Saved entries:
□ □ □ □ □ □ □

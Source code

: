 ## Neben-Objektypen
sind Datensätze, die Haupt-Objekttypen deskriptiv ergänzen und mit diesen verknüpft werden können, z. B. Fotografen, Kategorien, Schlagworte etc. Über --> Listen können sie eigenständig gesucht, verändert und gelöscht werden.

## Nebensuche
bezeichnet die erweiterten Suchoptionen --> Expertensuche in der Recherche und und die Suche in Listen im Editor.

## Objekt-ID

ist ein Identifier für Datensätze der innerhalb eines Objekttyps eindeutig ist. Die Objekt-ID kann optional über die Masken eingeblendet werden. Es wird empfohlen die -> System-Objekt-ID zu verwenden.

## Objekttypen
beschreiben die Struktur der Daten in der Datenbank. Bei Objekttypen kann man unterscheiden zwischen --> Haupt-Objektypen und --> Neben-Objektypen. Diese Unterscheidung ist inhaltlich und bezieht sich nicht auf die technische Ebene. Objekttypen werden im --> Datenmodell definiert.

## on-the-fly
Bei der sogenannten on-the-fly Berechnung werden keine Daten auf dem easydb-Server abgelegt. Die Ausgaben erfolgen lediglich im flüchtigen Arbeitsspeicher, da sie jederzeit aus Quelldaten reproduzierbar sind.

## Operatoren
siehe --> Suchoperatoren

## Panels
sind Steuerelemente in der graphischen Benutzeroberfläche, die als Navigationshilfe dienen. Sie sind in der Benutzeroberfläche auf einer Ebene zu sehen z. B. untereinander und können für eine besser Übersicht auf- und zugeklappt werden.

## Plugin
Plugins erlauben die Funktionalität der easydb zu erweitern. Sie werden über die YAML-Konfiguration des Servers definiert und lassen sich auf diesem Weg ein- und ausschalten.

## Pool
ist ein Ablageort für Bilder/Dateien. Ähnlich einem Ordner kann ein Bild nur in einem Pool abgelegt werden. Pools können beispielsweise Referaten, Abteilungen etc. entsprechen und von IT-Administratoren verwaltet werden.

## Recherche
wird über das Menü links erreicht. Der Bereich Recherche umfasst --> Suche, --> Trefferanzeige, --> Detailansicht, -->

□ □ □ □ □ □ □

Your instructions
Your answer should be only a number: how many lines of the data above contain the string "Ebene"?

Exercise result
2